§ How to complete this task: Go line by line through the records and tally those that include "toml". Respond with the tally only.

§ Recorded information:
----------

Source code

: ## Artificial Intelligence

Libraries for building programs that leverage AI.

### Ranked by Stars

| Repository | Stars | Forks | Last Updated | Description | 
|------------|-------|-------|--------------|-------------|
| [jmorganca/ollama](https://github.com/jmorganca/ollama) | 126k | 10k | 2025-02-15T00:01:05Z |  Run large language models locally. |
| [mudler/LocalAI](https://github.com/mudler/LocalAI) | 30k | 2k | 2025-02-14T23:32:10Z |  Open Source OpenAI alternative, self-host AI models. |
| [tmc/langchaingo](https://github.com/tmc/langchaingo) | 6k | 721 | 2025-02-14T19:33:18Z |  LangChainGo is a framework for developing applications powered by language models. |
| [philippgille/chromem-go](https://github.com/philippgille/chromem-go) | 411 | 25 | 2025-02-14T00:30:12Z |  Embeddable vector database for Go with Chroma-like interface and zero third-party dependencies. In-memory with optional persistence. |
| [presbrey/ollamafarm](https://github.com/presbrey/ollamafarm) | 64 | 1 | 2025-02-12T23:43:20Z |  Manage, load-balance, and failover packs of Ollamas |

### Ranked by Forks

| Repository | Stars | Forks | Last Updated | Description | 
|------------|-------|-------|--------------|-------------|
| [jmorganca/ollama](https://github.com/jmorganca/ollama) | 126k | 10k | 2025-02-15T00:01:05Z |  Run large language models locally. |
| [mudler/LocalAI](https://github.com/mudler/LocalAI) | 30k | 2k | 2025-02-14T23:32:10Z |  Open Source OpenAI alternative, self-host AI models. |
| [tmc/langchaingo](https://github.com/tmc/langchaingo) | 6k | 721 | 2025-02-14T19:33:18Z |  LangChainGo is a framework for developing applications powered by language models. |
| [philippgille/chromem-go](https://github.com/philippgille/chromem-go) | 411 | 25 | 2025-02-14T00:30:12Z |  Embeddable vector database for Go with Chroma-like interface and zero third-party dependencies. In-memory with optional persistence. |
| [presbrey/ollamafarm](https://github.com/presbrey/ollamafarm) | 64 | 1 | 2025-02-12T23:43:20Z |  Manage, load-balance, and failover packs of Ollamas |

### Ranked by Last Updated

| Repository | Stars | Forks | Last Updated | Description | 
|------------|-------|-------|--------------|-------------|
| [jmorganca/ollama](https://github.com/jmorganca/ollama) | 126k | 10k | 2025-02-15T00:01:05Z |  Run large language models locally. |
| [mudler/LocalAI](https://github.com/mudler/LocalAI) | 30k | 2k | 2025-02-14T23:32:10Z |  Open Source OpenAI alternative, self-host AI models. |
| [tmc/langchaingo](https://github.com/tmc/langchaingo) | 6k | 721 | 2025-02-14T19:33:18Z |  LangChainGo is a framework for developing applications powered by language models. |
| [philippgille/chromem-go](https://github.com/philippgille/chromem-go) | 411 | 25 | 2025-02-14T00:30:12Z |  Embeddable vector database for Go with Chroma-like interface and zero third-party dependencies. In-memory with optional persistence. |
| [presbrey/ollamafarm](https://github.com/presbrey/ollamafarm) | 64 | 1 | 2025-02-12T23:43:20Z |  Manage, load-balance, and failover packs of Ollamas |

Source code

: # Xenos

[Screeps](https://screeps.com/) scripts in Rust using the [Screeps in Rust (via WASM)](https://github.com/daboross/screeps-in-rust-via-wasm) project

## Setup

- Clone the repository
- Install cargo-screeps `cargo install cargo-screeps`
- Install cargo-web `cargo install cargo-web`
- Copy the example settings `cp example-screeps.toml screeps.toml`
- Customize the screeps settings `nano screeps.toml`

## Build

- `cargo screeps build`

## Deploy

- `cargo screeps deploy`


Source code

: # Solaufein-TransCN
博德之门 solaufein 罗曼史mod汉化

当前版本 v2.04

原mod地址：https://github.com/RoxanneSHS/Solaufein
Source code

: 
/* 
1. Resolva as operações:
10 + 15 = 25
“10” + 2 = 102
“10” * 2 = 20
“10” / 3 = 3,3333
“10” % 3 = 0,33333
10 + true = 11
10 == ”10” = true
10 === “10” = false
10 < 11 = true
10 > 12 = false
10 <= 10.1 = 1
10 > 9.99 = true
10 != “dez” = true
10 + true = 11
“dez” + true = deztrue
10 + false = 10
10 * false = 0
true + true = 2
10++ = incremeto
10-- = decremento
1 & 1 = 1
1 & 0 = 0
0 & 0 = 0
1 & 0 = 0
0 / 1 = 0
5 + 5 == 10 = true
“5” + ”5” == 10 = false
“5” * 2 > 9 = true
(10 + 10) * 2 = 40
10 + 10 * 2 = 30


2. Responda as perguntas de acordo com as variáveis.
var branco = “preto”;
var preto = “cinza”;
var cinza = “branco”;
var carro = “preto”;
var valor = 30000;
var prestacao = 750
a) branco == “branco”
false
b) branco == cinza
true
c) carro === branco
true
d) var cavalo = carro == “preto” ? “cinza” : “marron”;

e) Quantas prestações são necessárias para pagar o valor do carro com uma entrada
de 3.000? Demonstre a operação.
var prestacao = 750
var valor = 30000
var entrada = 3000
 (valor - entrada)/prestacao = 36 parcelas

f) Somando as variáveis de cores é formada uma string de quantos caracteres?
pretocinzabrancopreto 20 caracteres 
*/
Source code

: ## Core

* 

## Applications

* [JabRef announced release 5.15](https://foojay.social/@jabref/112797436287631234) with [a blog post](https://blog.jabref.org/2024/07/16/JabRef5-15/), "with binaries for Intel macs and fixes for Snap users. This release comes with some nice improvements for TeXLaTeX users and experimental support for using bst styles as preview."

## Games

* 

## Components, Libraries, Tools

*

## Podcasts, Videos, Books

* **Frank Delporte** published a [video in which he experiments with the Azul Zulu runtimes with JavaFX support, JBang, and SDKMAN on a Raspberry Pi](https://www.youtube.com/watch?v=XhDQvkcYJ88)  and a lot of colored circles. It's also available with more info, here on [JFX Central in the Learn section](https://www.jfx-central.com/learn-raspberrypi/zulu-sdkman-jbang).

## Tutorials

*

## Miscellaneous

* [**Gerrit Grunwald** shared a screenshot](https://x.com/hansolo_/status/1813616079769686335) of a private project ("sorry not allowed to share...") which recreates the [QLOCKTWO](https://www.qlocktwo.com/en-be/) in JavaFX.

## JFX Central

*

----------

§ Answer space: 2